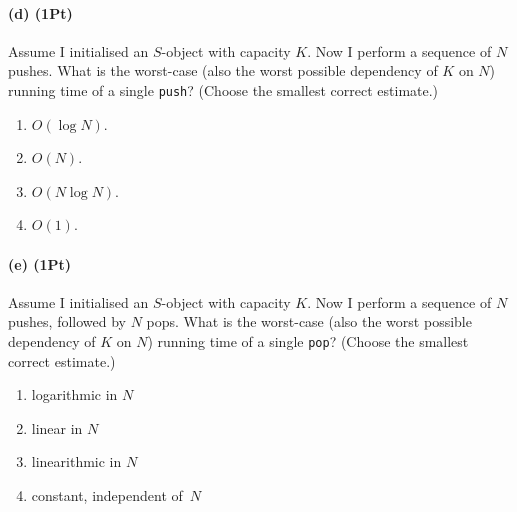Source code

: \documentclass{tufte-handout}
\begin{document}
      \paragraph*{(d) (1Pt)}
      Assume I initialised an $S$-object with capacity $K$. 
      Now I perform a sequence of $N$ pushes.
      What is the worst-case (also the worst possible dependency of $K$ on $N$) running time of a single \texttt{push}?  (Choose the smallest correct estimate.)
      \begin{enumerate}
        \item $O(\log N)$. \\
        \item $O(N)$. \\
        \item $O(N\log N)$. \\
        \item  $O(1)$. \\
      \end{enumerate} 

      \paragraph*{(e) (1Pt)}
      Assume I initialised an $S$-object with capacity $K$. 
      Now I perform a sequence of $N$ pushes, followed by $N$ pops.
      What is the worst-case (also the worst possible dependency of $K$ on $N$) running time of a single \texttt{pop}?  (Choose the smallest correct estimate.)
      \begin{enumerate}
        \item logarithmic in $N$\\
        \item linear in $N$\\
        \item linearithmic in $N$\\
        \item constant, independent of~$N$
      \end{enumerate} 
\end{document}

TASK REQUIREMENTS » Transcribe all the entries precisely. Do not include any picture.

COMPLETED EXERCISE »
Source code

: \documentclass{tufte-handout}
\begin{document}
      \paragraph*{(d) (1Pt)}
      Assume I initialised an $S$-object with capacity $K$. 
      Now I perform a sequence of $N$ pushes.
      What is the worst-case (also the worst possible dependency of $K$ on $N$) running time of a single \texttt{push}?  (Choose the smallest correct estimate.)
      \begin{enumerate}
        \item $O(\log N)$. \\
        \item $O(N)$. \\
        \item $O(N\log N)$. \\
        \item  $O(1)$. \\
      \end{enumerate} 

      \paragraph*{(e) (1Pt)}
      Assume I initialised an $S$-object with capacity $K$. 
      Now I perform a sequence of $N$ pushes, followed by $N$ pops.
      What is the worst-case (also the worst possible dependency of $K$ on $N$) running time of a single \texttt{pop}?  (Choose the smallest correct estimate.)
      \begin{enumerate}
        \item logarithmic in $N$\\
        \item linear in $N$\\
        \item linearithmic in $N$\\
        \item constant, independent of~$N$
      \end{enumerate} 
\end{document}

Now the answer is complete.